Saat kaki Bencic mulai kram, Svitolina mengambil keuntungan penuh, mematahkan game pembuka set kedua dan tidak pernah melihat ke belakang. Petenis Ukraina itu kejam, melayani 16 ace dan memperpanjang demonstrasi sampai rasa sakitnya terlalu banyak dan Bencic, akhirnya, harus keluar.

Ironi besar Svitolina yang melonjak sementara banyak dari tubuh saingannya runtuh adalah bahwa sebagian besar musimnya sendiri telah dirusak oleh cedera. Perjuangan dengan lututnya begitu signifikan sehingga ia tiba di Wimbledon dengan tujuh kekalahan jelek dalam delapan pertandingan. Bentuk terbaiknya tampak jauh.

Svitolina menyelamatkan tahunnya di atas panggung yang sebelumnya dia geluti dengan buruk, mencapai semifinal grand slam pertamanya di Wimbledon dan AS Terbuka yang sangat baik, tetapi kadang-kadang itu masih merupakan perjuangan. Svitolina memenangkan sembilan gelar menakjubkan pada tahun 2017 dan 2018, namun sampai gagal mencapai final tahun ini. Dia telah menemukan naluri pembunuhnya lagi di Shenzhen.

Menghadapnya dari seberang net akan menjadi pemain terbaik tahun ini. Terakhir kali Barty berhadapan dengan Pliskova, dia menghasilkan kinerja yang baik dalam hidupnya, membanting 15 ace untuk memenangkan gelar Miami pada bulan Maret. Itu menandai sejauh ini gelar terbesar dalam karirnya dan mendorongnya ke 10 besar, memberinya kepercayaan diri untuk melakukan lebih banyak lagi.

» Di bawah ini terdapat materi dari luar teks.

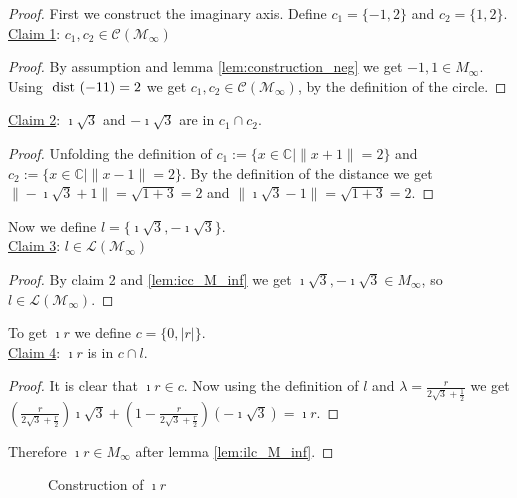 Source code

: \begin{proof}
    \leanok
    First we construct the imaginary axis. Define $c_1 = \{-1,2\}$ and $c_2 = \{1,2\}$.\\
    \underline{Claim 1}: $c_1, c_2 \in \mathcal{C(M_{\infty})}$
    \begin{proof}
        By assumption and lemma \ref{lem:construction_neg} we get $-1, 1 \in M_{\infty}$. Using $\dist(-1 1)=2$ we get $c_1, c_2 \in \mathcal{C(M_{\infty})}$, by the definition of the circle.
    \end{proof}
    \underline{Claim 2}: $\imath\sqrt{3}$ and $-\imath\sqrt{3}$ are in $c_1 \cap c_2$.
    \begin{proof}
        Unfolding the definition of $c_1:=\{x\in\mathbb{C} \mid\|x+1\|=2\}$ and $c_2:=\{x\in\mathbb{C} \mid\|x-1\|=2\}$.
        By the definition of the distance we get $\|-\imath\sqrt{3}+1\| = \sqrt{1 + 3} = 2$ and $\|\imath\sqrt{3}-1\| = \sqrt{1 + 3} = 2$.
    \end{proof}
    Now we define $l = \{\imath\sqrt{3}, -\imath\sqrt{3}\}$.\\
    \underline{Claim 3}: $l \in \mathcal{L(M_{\infty})}$
    \begin{proof}
        By claim 2 and \ref{lem:icc_M_inf} we get $\imath\sqrt{3}, -\imath\sqrt{3} \in M_{\infty}$, so $l \in \mathcal{L(M_{\infty})}$.
    \end{proof}
    To get $\imath r$ we define $c = \{0,|r|\}$.\\
    \underline{Claim 4}: $\imath r$ is in $c \cap l$.
    \begin{proof}
        It is clear that $\imath r \in c$. Now using the definition of $l$ and $\lambda = \frac{r}{2\sqrt{3}+\frac{1}{2}}$ we get $(\frac{r}{2\sqrt{3}+\frac{r}{2}})\imath\sqrt{3} + (1-\frac{r}{2\sqrt{3}+\frac{r}{2}})(-\imath\sqrt{3}) = \imath r$. 
    \end{proof}
    Therefore $\imath r \in M_{\infty}$ after lemma \ref{lem:ilc_M_inf}.
\end{proof}
\begin{figure}[h]
    \centering
    \caption{Construction of $\imath r$}
    \label{Fig.4}
\end{figure}

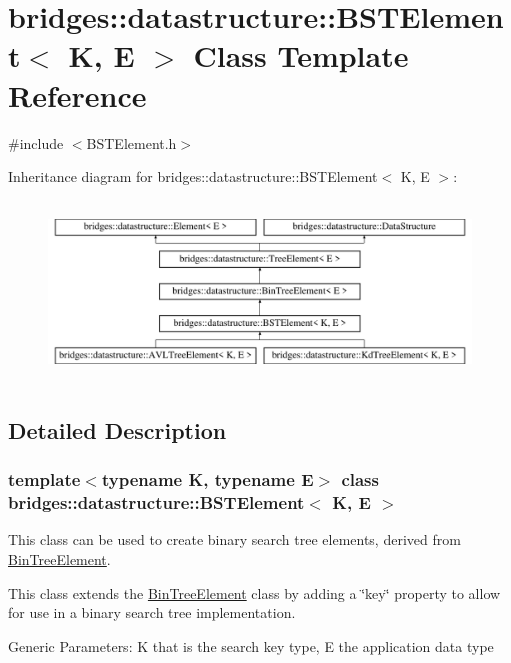 \hypertarget{classbridges_1_1datastructure_1_1_b_s_t_element}{}\section{bridges\+:\+:datastructure\+:\+:B\+S\+T\+Element$<$ K, E $>$ Class Template Reference}
\label{classbridges_1_1datastructure_1_1_b_s_t_element}


{\ttfamily \#include $<$B\+S\+T\+Element.\+h$>$}

Inheritance diagram for bridges\+:\+:datastructure\+:\+:B\+S\+T\+Element$<$ K, E $>$\+:\begin{figure}[H]
\begin{center}
\leavevmode
\includegraphics[height=4.794520cm]{classbridges_1_1datastructure_1_1_b_s_t_element}
\end{center}
\end{figure}


\subsection{Detailed Description}
\subsubsection*{template$<$typename K, typename E$>$\newline
class bridges\+::datastructure\+::\+B\+S\+T\+Element$<$ K, E $>$}

This class can be used to create binary search tree elements, derived from \hyperlink{classbridges_1_1datastructure_1_1_bin_tree_element}{Bin\+Tree\+Element}. 

This class extends the \hyperlink{classbridges_1_1datastructure_1_1_bin_tree_element}{Bin\+Tree\+Element} class by adding a \char`\"{}key\char`\"{} property to allow for use in a binary search tree implementation.

Generic Parameters\+: K that is the search key type, E the application data type

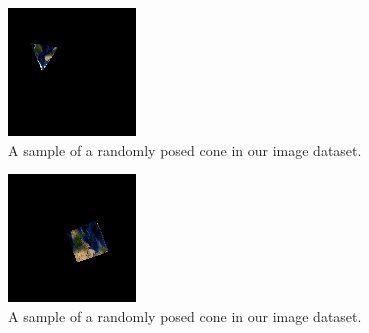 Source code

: \documentclass[journal]{IEEEtran}
\begin{document}
\begin{figure}[H]
	\hspace{-10 ex}

	\centering
	\includegraphics[width=.6\linewidth]{cone_450}

	\caption{A sample of a randomly posed cone in our image dataset.}
	\label{openglCone}
\end{figure}

\begin{figure}[H]
	\hspace{-10 ex}

	\centering
	\includegraphics[width=.6\linewidth]{cube_301}

	\caption{A sample of a randomly posed cone in our image dataset.}
	\label{openglCube}
\end{figure}
\end{document}
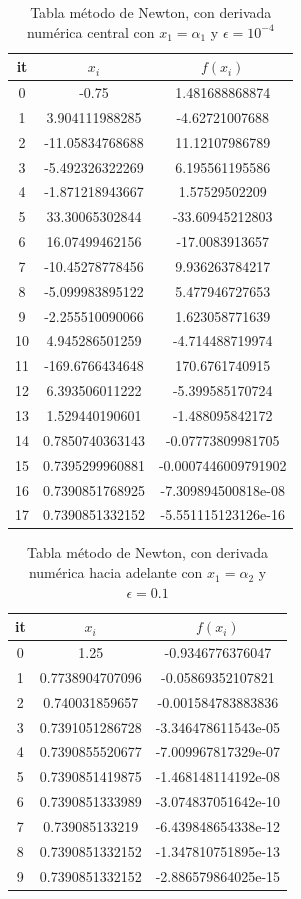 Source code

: \documentclass{article} %
\begin{document}
\begin{table}
\centering
\begin{tabular}{|c|c|c|}
\hline
it & $x_i$ & $f(x_i)$\\
\hline
0 & -0.75 & 1.481688868874\\
1 & 3.904111988285 & -4.62721007688\\
2 & -11.05834768688 & 11.12107986789\\
3 & -5.492326322269 & 6.195561195586\\
4 & -1.871218943667 & 1.57529502209\\
5 & 33.30065302844 & -33.60945212803\\
6 & 16.07499462156 & -17.0083913657\\
7 & -10.45278778456 & 9.936263784217\\
8 & -5.099983895122 & 5.477946727653\\
9 & -2.255510090066 & 1.623058771639\\
10 & 4.945286501259 & -4.714488719974\\
11 & -169.6766434648 & 170.6761740915\\
12 & 6.393506011222 & -5.399585170724\\
13 & 1.529440190601 & -1.488095842172\\
14 & 0.7850740363143 & -0.07773809981705\\
15 & 0.7395299960881 & -0.0007446009791902\\
16 & 0.7390851768925 & -7.309894500818e-08\\
17 & 0.7390851332152 & -5.551115123126e-16\\
\hline
\end{tabular}
\caption{Tabla método de Newton, con derivada numérica central con $x_1 = \alpha_1$ y $\epsilon = 10^{-4}$}
\end{table}


\begin{table}[H]
\centering
\begin{tabular}{|c|c|c|}
\hline
it & $x_i$ & $f(x_i)$\\
\hline
0 & 1.25 & -0.9346776376047\\
1 & 0.7738904707096 & -0.05869352107821\\
2 & 0.740031859657 & -0.001584783883836\\
3 & 0.7391051286728 & -3.346478611543e-05\\
4 & 0.7390855520677 & -7.009967817329e-07\\
5 & 0.7390851419875 & -1.468148114192e-08\\
6 & 0.7390851333989 & -3.074837051642e-10\\
7 & 0.739085133219 & -6.439848654338e-12\\
8 & 0.7390851332152 & -1.347810751895e-13\\
9 & 0.7390851332152 & -2.886579864025e-15\\
\hline
\end{tabular}
\caption{Tabla método de Newton, con derivada numérica hacia adelante con $x_1 = \alpha_2$ y $\epsilon = 0.1$}
\end{table}
\end{document}
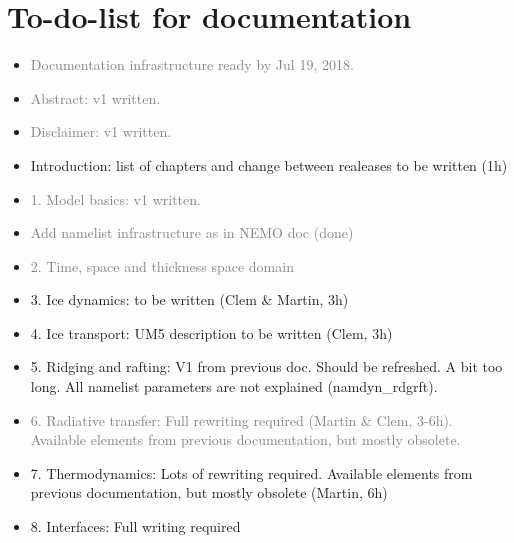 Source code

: \documentclass[../../tex_main/NEMO_manual]{subfiles}
\begin{document}

\chapter*{To-do-list for documentation}
\label{chap:TDL}

\begin{itemize}

\item \textcolor{gray}{Documentation infrastructure ready by Jul 19, 2018.}

\item \textcolor{gray}{Abstract: v1 written.}

\item \textcolor{gray}{Disclaimer: v1 written.}

\item Introduction: list of chapters and change between realeases to be written (1h)

\item \textcolor{gray}{1. Model basics: v1 written.}

\item \textcolor{gray}{Add namelist infrastructure as in NEMO doc (done)}

\item \textcolor{gray}{2. Time, space and thickness space domain}

\item 3. Ice dynamics: to be written (Clem \& Martin, 3h)

\item 4. Ice transport: UM5 description to be written (Clem, 3h)

\item 5. Ridging and rafting: V1 from previous doc. Should be refreshed. A bit too long. All namelist parameters are not explained (namdyn\_rdgrft).

\item \textcolor{gray}{6. Radiative transfer: Full rewriting required (Martin \& Clem, 3-6h). Available elements from previous documentation, but mostly obsolete.}

\item 7. Thermodynamics: Lots of rewriting required. Available elements from previous documentation, but mostly obsolete (Martin, 6h)

\item 8. Interfaces: Full writing required 


\end{itemize}
\end{document}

Meskipun Barty belum mengejutkan dunia sejak gelar Roland Garros yang mengejutkan, hasil konsistennya telah mencerminkan seberapa mantap permainannya dan berapa banyak opsi yang dia miliki. Banyak pemain berjuang setelah gelar pertama mereka, tetapi bahkan tanpa menghasilkan tenis terbaiknya, ia terus masuk ke dalam peristiwa besar.

Pliskova bermain tenis yang menakjubkan untuk mengatasi Simona Halep pada hari Jumat dan dia mulai dengan baik melawan Barty, tetapi Barty memiliki seluruh alat yang disediakan untuk membuatnya lebih sulit untuk tee off dan pemenang laser ke garis.

Tangan kanan Barty memborgol Pliskova dan memaksanya untuk terus-menerus menekuk lututnya, dan forehand topspinnya yang cekatan berputar tinggi keluar dari zona serang Ceko. Dia hanya bisa mempertahankan levelnya untuk satu set sebelum akal Barty mengalahkannya.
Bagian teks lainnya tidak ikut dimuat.